酷暑の日こそ入浴したい! ‶ぬる湯”の温泉地【中部・東海編】
7月に入ってから、各地で猛暑日が連続している。早くも夏バテになりかねない気候だが、そんな酷暑の日こそ「温泉」がおすすめだ。
温泉というと「熱い」というイメージかもしれないが、実はひんやりと涼しい温泉も存在する。40度以下の‶ぬる湯”である。
特に36度前後の体温に近い湯は、ひんやりとしてリフレッシュできるだけでなく、体の芯からじんわりと体を温め、血行もよくなるとされる。猛暑日を乗りきる体力を回復するという意味でも、効果が期待できる。

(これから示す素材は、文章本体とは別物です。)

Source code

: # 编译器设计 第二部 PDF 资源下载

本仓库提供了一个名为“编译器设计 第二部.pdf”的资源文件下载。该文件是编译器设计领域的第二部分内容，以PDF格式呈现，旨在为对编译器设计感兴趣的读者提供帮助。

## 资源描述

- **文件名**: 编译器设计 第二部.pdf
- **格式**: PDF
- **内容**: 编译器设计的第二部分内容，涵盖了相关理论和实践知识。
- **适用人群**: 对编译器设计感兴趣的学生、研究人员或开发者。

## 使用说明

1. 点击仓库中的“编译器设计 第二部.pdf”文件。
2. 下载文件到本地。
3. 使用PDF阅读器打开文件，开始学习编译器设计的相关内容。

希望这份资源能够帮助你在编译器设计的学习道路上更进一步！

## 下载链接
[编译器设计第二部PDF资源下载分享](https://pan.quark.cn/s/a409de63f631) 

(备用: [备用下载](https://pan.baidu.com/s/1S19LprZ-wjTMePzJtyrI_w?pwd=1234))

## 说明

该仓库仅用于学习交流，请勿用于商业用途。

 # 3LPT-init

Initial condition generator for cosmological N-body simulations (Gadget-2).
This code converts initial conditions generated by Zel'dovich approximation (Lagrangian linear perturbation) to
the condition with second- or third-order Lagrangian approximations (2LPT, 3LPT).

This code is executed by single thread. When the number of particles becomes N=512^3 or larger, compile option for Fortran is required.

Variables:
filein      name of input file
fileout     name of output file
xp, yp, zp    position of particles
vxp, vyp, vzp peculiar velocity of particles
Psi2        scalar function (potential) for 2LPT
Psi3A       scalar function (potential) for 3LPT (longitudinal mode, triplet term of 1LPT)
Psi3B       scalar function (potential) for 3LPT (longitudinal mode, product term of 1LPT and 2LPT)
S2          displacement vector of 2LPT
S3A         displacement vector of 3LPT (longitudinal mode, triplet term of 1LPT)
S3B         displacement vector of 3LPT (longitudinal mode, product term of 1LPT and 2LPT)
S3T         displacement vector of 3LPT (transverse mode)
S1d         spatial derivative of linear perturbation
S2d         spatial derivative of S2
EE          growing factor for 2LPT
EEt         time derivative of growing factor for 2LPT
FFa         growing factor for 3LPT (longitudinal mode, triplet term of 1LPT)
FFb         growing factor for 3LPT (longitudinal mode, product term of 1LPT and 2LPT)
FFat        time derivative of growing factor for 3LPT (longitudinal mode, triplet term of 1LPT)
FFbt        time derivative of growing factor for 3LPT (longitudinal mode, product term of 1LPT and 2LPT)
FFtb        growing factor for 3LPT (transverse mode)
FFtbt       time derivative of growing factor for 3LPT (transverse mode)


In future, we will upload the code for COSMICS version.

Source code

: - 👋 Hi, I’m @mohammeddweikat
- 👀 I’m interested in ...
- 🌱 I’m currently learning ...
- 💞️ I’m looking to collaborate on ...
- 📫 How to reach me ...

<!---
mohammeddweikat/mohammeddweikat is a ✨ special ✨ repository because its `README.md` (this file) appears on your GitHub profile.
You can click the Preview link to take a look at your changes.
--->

そこで、今回は中部・東海地方に絞って、ぬる湯の温泉を5カ所紹介したい。
飛騨小坂温泉郷・ひめしゃがの湯(岐阜県)
下呂市にある日帰り温泉施設「ひめしゃがの湯」は、全国的にも貴重な炭酸泉の名湯として知られる。内湯と露天に注がれる黄金色に輝く濁り湯は38度とぬるめの設定だが、体中にびっしりと炭酸ガスの気泡がくっつくほど。最初は冷たく感じるが、徐々に体の芯までポカポカと温まってくるのが炭酸泉の特徴だ。あまりに気持ちよいため、1時間は平気でつかっていられる。燃料費の高騰で一時休業していたが、現在は土日限定で営業を再開している。
榊原温泉(三重県)
津市の山中にある歴史ある温泉地。豊かな山の緑と田畑の長閑な風景に癒やされる。平安時代に著された『枕草子』の中にもその記述が見られるとか。現在では10軒弱の宿が軒を連ねる。老舗宿の「湯元榊原舘」は甘い硫黄の香りがする透明湯で、源泉かけ流し。なかでも源泉風呂には32度のぬる湯が100%かけ流しにされており、湯の個性が際立つ。加温湯と交互に浸かると至福の気持ちよさだ。
白骨温泉・泡の湯(長野県)
乳白色の濁り湯が美しい白骨温泉にある旅館。巨大な混浴露天風呂には、約37度の源泉がかけ流し。夏でもゆっくり入浴できる泉温である。四季折々の風景も美しい開放感に富んだ露天風呂で、夏は濃い緑の木々から生命力を感じられる。混浴だが、透明度の低い濁り湯なので比較的入浴のハードルは低いといえる。
湯屋温泉(岐阜県)
400年以上の歴史をもつ静かな温泉地。古くから湯治場として知られてきた湯で、炭酸含有量が多いのが特徴。胃腸に効果があるとされ、飲泉もできる。もともと源泉温度が15度前後のため、ぬる湯の状態で提供している宿もあり、たとえば旅館「泉岳館」では38度の湯船が用意されている。
下部温泉(山梨県)
山あいに佇む素朴な温泉地で、1200年の歴史をもつ古湯。ひっそりとしているが、どこか郷愁を誘われる温泉街は、どこか懐かしい。昔から湧く20~30度代のぬる湯が特徴で、温冷交互浴に励む湯治客も多い。源泉にこだわるなら足元湧出の古湯坊源泉館(宿泊のみ)がおすすめだが、他の旅館の多くで温冷交互浴を体験できる。